IBIT resta il principale fondo Bitcoin negli Stati Uniti
Nonostante la debole performance nella prima metà dell’anno, IBIT ha continuato a controllare una quota significativa del mercato statunitense degli spot Bitcoin ETF. Il fondo di BlackRock ha attirato $183,4 milioni il 30 luglio, pari al 78,7% dei $233,1 milioni affluiti nei prodotti statunitensi quel giorno.
All’epoca, IBIT deteneva $47,67 miliardi di attivi netti, mentre l’intero gruppo degli spot Bitcoin ETF statunitensi deteneva circa $78,76 miliardi, secondo i dati citati nella copertura ETF di luglio.
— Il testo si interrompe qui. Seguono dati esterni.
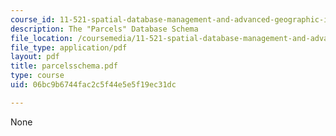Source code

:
 ```yaml
---
course_id: 11-521-spatial-database-management-and-advanced-geographic-information-systems-spring-2003
description: The "Parcels" Database Schema
file_location: /coursemedia/11-521-spatial-database-management-and-advanced-geographic-information-systems-spring-2003/06bc9b6744fac2c5f44e5e5f19ec31dc_parcelsschema.pdf
file_type: application/pdf
layout: pdf
title: parcelsschema.pdf
type: course
uid: 06bc9b6744fac2c5f44e5e5f19ec31dc

---
```

None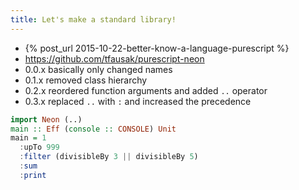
 ```yaml
---
title: Let's make a standard library!
---
```


- {% post_url 2015-10-22-better-know-a-language-purescript %}
- https://github.com/tfausak/purescript-neon
- 0.0.x basically only changed names
- 0.1.x removed class hierarchy
- 0.2.x reordered function arguments and added `..` operator
- 0.3.x replaced `..` with `:` and increased the precedence

``` purescript
import Neon (..)
main :: Eff (console :: CONSOLE) Unit
main = 1
  :upTo 999
  :filter (divisibleBy 3 || divisibleBy 5)
  :sum
  :print
```
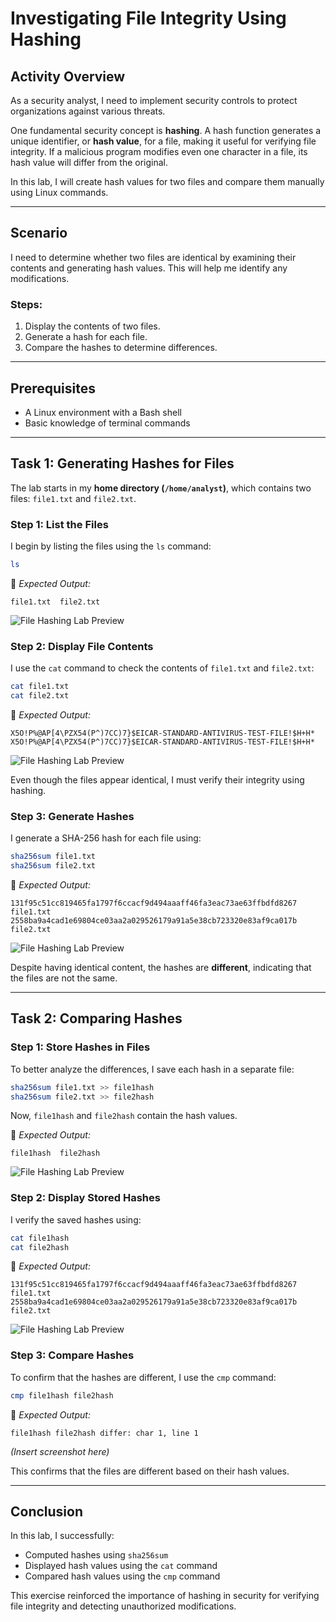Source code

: # Investigating File Integrity Using Hashing  

## Activity Overview  

As a security analyst, I need to implement security controls to protect organizations against various threats.  

One fundamental security concept is **hashing**. A hash function generates a unique identifier, or **hash value**, for a file, making it useful for verifying file integrity. If a malicious program modifies even one character in a file, its hash value will differ from the original.  

In this lab, I will create hash values for two files and compare them manually using Linux commands.  

---

## Scenario  

I need to determine whether two files are identical by examining their contents and generating hash values. This will help me identify any modifications.  

### Steps:  
1. Display the contents of two files.  
2. Generate a hash for each file.  
3. Compare the hashes to determine differences.  

---

## Prerequisites  

- A Linux environment with a Bash shell  
- Basic knowledge of terminal commands  

---

## Task 1: Generating Hashes for Files  

The lab starts in my **home directory (`/home/analyst`)**, which contains two files: `file1.txt` and `file2.txt`.  

### Step 1: List the Files  
I begin by listing the files using the `ls` command:  

```bash
ls
```

📌 *Expected Output:*  
```
file1.txt  file2.txt
```

![File Hashing Lab Preview](https://i.imgur.com/H02J5cm.png)
  

### Step 2: Display File Contents  
I use the `cat` command to check the contents of `file1.txt` and `file2.txt`:  

```bash
cat file1.txt
cat file2.txt
```

📌 *Expected Output:*  
```
X5O!P%@AP[4\PZX54(P^)7CC)7}$EICAR-STANDARD-ANTIVIRUS-TEST-FILE!$H+H*
X5O!P%@AP[4\PZX54(P^)7CC)7}$EICAR-STANDARD-ANTIVIRUS-TEST-FILE!$H+H*
```

![File Hashing Lab Preview](https://i.imgur.com/hy2fkGs.png)
  

Even though the files appear identical, I must verify their integrity using hashing.  

### Step 3: Generate Hashes  
I generate a SHA-256 hash for each file using:  

```bash
sha256sum file1.txt
sha256sum file2.txt
```

📌 *Expected Output:*  
```
131f95c51cc819465fa1797f6ccacf9d494aaaff46fa3eac73ae63ffbdfd8267  file1.txt
2558ba9a4cad1e69804ce03aa2a029526179a91a5e38cb723320e83af9ca017b  file2.txt
```

![File Hashing Lab Preview](https://i.imgur.com/5monLc4.png)
 

Despite having identical content, the hashes are **different**, indicating that the files are not the same.  

---

## Task 2: Comparing Hashes  

### Step 1: Store Hashes in Files  
To better analyze the differences, I save each hash in a separate file:  

```bash
sha256sum file1.txt >> file1hash
sha256sum file2.txt >> file2hash
```

Now, `file1hash` and `file2hash` contain the hash values.  

📌 *Expected Output:*  
```
file1hash  file2hash
```

![File Hashing Lab Preview](https://i.imgur.com/xWtMEP4.png)
  

### Step 2: Display Stored Hashes  
I verify the saved hashes using:  

```bash
cat file1hash
cat file2hash
```

📌 *Expected Output:*  
```
131f95c51cc819465fa1797f6ccacf9d494aaaff46fa3eac73ae63ffbdfd8267  file1.txt
2558ba9a4cad1e69804ce03aa2a029526179a91a5e38cb723320e83af9ca017b  file2.txt
```

![File Hashing Lab Preview](https://i.imgur.com/QNxr0mT.png)
 

### Step 3: Compare Hashes  
To confirm that the hashes are different, I use the `cmp` command:  

```bash
cmp file1hash file2hash
```

📌 *Expected Output:*  
```
file1hash file2hash differ: char 1, line 1
```

*(Insert screenshot here)*  

This confirms that the files are different based on their hash values.  

---

## Conclusion  

In this lab, I successfully:  
- Computed hashes using `sha256sum`  
- Displayed hash values using the `cat` command  
- Compared hash values using the `cmp` command  

This exercise reinforced the importance of hashing in security for verifying file integrity and detecting unauthorized modifications.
L’afflusso del 30 luglio è stato il maggiore del fondo dal 6 luglio, quando aveva ricevuto $209,4 milioni.
La ripresa giornaliera ha seguito un periodo irregolare per i prodotti di investimento in Bitcoin. I dati di Farside Investors hanno mostrato circa $438,2 milioni di afflussi netti dal 1 luglio al 30 luglio, dopo che i fondi avevano perso circa $2,41 miliardi a maggio e $4,51 miliardi a giugno.
BlackRock ha comunicato un valore patrimoniale netto di IBIT pari a $35,85 e attivi netti di $47,34 miliardi al 12 agosto. Il fondo ha inoltre indicato un intervallo di NAV a 52 settimane tra $33,19 e $71,32 e un volume medio di negoziazione a 30 giorni di circa 35,7 milioni di azioni.
UBS dovrà comunicare le proprie posizioni in titoli statunitensi alla fine del prossimo trimestre in un successivo filing 13F, che mostrerà se il numero di azioni IBIT riportato sarà aumentato, mantenuto o ridotto al 30 settembre.